Verkettung glücklicher Umstände
Zufälligerweise arbeitete nämlich niemand Geringeres als Tim Berners-Lee nur wenige Meter von De Gennaro entfernt an seiner großen Erfindung: dem World Wide Web - dessen Nutzung zum damaligen Zeitpunkt jedoch ausschließlich Physikern vorbehalten war. Als Berners-Lee und sein Team an einer neuen Version des Web mit einer Unterstützung für Fotos werkelten, wandte sich der Cernettes-Fan Berners-Lee auf der Suche nach einem passenden Bild vertrauensvoll an De Gennaro. "Ich fragte ihn, warum er ausgerechnet die Cernettes ins Web stellen wollte, und er antwortete bloß, dass es spaßig werden würde", erinnert sich De Gennaro.
Spaß statt trockener Physik
Zum Glück für Berners-Lee hatte De Gennaro mit einer eingescannten Version der Cernettes-Aufnahme auf seinem Macintosh herumexperimentiert und diese mittels Photoshop Version 1.0 (!) bearbeitet.
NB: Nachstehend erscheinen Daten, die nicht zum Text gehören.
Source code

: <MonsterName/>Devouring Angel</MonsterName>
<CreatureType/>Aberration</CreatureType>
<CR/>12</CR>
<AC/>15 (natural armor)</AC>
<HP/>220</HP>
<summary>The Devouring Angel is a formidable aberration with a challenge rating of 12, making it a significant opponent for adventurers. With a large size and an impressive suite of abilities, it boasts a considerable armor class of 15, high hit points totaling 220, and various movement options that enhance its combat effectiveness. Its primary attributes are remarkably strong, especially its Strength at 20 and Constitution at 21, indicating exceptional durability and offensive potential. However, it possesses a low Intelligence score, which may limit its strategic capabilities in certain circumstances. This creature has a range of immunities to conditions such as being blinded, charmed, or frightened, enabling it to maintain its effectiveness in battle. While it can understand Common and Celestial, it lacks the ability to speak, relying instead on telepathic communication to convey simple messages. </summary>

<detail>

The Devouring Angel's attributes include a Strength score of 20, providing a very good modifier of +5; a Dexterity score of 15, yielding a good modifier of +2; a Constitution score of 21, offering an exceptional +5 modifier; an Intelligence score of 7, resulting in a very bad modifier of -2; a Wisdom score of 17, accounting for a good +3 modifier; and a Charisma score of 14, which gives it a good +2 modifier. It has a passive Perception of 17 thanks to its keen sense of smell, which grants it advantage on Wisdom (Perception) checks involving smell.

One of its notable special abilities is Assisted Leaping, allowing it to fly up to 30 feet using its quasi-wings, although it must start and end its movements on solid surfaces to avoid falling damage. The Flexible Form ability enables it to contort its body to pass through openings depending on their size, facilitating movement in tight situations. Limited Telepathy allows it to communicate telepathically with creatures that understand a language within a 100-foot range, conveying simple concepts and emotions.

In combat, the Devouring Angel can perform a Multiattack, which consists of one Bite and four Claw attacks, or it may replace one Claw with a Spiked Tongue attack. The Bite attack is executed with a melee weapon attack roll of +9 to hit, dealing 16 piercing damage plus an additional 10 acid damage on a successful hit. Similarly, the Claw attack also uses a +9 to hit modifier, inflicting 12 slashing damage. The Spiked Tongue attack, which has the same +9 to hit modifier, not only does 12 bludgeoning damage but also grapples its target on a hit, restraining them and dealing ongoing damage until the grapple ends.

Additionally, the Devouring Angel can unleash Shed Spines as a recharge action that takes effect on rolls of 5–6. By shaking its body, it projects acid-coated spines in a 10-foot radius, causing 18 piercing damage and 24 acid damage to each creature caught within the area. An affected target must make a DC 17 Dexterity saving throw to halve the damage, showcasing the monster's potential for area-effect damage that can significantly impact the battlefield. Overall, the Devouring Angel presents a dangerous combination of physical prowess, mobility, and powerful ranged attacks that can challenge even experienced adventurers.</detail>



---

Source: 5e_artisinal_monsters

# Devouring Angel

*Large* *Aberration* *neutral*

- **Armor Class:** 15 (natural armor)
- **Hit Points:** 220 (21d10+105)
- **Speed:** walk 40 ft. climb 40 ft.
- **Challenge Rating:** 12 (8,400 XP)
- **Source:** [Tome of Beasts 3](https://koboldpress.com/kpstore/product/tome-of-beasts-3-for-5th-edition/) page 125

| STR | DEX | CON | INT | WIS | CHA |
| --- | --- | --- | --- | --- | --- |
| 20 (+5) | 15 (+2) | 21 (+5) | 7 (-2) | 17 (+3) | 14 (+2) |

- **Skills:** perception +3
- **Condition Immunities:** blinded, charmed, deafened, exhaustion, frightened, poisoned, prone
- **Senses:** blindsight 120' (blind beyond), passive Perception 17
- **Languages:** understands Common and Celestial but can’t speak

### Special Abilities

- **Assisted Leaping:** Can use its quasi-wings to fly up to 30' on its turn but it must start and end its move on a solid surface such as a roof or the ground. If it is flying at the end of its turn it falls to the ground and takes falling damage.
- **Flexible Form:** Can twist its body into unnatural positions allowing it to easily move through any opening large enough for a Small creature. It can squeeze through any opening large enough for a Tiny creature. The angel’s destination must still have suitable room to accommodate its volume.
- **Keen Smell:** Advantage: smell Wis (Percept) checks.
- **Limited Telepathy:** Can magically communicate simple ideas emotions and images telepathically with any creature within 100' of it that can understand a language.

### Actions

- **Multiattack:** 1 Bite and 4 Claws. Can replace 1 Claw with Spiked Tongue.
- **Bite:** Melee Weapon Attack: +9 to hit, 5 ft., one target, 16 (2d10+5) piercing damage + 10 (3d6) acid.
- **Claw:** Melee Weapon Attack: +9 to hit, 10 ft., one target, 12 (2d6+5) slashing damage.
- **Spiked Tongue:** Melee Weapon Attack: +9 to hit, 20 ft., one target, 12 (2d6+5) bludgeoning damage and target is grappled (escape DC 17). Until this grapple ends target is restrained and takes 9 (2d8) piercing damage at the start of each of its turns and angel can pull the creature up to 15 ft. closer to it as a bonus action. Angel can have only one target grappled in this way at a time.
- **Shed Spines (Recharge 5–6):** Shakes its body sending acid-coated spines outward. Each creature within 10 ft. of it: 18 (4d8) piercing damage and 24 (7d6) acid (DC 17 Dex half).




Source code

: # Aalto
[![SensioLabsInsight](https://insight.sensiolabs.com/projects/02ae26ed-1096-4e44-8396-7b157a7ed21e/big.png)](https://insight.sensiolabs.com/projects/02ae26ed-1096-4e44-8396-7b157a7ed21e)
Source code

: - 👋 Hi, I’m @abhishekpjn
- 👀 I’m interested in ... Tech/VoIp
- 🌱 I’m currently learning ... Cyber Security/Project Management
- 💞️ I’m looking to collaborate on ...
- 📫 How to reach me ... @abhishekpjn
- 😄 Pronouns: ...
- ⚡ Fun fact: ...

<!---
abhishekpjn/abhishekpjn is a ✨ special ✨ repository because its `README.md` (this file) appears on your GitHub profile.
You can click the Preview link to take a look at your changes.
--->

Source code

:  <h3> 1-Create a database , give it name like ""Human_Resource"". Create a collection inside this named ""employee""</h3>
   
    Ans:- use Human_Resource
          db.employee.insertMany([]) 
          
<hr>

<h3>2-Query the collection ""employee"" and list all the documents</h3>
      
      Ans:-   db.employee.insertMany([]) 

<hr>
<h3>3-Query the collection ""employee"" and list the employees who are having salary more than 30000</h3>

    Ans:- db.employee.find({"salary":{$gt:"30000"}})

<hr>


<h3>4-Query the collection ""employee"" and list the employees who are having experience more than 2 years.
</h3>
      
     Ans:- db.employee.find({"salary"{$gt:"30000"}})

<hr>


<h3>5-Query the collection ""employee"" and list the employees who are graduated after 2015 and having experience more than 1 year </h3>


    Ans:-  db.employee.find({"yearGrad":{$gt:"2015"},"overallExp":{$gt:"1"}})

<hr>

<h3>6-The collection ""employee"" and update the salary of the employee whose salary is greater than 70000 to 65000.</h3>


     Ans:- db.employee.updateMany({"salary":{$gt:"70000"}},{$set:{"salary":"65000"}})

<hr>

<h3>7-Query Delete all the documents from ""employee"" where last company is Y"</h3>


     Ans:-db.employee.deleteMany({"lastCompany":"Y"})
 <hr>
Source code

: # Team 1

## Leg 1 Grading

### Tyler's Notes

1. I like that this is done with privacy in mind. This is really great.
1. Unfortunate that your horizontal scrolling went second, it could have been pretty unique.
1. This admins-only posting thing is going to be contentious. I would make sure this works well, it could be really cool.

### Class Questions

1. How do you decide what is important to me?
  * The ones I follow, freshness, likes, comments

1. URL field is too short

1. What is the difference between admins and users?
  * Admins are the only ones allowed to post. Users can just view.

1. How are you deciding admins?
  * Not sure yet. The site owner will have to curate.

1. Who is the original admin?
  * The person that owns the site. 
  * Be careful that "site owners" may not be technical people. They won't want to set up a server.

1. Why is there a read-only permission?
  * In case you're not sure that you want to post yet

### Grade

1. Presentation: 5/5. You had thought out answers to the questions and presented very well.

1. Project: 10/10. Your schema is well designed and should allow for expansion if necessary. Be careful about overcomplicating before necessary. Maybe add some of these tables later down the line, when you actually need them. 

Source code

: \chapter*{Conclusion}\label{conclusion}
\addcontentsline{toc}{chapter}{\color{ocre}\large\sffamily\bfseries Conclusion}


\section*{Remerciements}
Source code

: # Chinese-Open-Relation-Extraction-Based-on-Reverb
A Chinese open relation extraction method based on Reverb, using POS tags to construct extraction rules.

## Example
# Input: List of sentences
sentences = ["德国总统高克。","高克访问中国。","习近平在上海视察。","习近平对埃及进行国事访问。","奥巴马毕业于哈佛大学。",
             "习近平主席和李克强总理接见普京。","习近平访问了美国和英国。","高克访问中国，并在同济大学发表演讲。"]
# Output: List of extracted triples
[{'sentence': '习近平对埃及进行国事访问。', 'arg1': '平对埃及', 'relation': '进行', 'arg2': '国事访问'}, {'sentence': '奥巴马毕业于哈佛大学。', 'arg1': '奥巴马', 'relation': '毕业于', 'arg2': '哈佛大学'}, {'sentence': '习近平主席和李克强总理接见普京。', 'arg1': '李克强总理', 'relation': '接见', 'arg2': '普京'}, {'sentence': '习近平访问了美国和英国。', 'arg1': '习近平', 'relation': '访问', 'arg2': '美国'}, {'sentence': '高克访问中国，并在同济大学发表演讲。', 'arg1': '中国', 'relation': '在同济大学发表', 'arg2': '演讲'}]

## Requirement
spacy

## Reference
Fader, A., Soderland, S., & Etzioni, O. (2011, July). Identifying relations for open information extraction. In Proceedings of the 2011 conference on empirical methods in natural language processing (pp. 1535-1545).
De Gennaro gab das GIF-File Berners-Lee, der es wiederum an den Programmierer Jean-Francois Groff weiterreichte, der es schließlich hochlud und damit einen bedeutsamen Wandel einläutete: "Um das Management zu überreden, das auf das interne CERN-Netz beschränkte WWW an das Internet anzuschließen, mussten wir Überzeugungsarbeit leisten – und hatten deshalb bislang nur seriöses Zeug veröffentlicht", so Groff. Das WWW zum Spaß zu nutzen, sei einer Revolution gleichgekommen.
"Wenn du ein schönes Mädchen zeigst, werden Menschen das schöne Mädchen bemerken – und alles, was sonst noch so drumherum ist", erzählt Groff und lüftet damit zugleich das Geheimnis hinter dem Erfolg des World Wide Web: "Sex sells!"